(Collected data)
*** Block opens ***
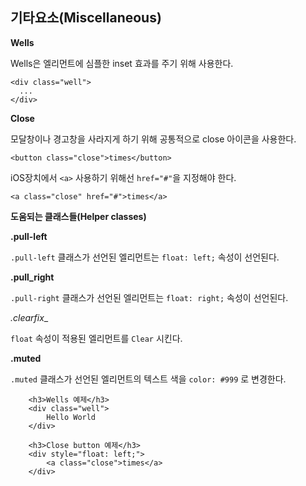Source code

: <!--
layout: 'post'
section: 'Cornerstone Framework'
title: 'Miscellaneous'
outline: 'Wells은 엘리먼트에 심플한 inset 효과를 주기 위해 사용한다. 모달창이나 경고창을 사라지게 하기 위해 공통적으로 close 아이콘을 사용한다. .pull-left 클래스가 선언된 엘리먼트는 float: left; 속성이 선언된다…'
date: '2012-11-16'
tagstr: 'widget'
order: '[4, 2, 10]'
thumbnail: '4.2.10.miscellaneous.png'
-->

## 기타요소(Miscellaneous)

__Wells__

Wells은 엘리먼트에 심플한 inset 효과를 주기 위해 사용한다.

```
<div class="well">
  ...
</div>
```

__Close__

모달창이나 경고창을 사라지게 하기 위해 공통적으로 close 아이콘을 사용한다.

```
<button class="close">times</button>
```

iOS장치에서 `<a>` 사용하기 위해선 `href="#"`을 지정해야 한다.

```
<a class="close" href="#">times</a>
```

__도움되는 클래스들(Helper classes)__

__.pull-left__

`.pull-left` 클래스가 선언된 엘리먼트는 `float: left;` 속성이 선언된다.


__.pull_right__

`.pull-right` 클래스가 선언된 엘리먼트는 `float: right;` 속성이 선언된다.

_.clearfix__

`float` 속성이 적용된 엘리먼트를 `Clear`  시킨다.

__.muted__

`.muted` 클래스가 선언된 엘리먼트의 텍스트 색을 `color: #999` 로 변경한다.

``` cm, { 'iframe-height': '230px', 'iframe-auto-height': fasle }
	<h3>Wells 예제</h3>
    <div class="well">
	    Hello World
    </div>
	
	<h3>Close button 예제</h3>
	<div style="float: left;">
    	<a class="close">times</a>
	</div>
```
*** Block closes ***
Work required: Select and copy each line from the data that includes the word "href".

Result:
iOS장치에서 `<a>` 사용하기 위해선 `href="#"`을 지정해야 한다.
<a class="close" href="#">times</a>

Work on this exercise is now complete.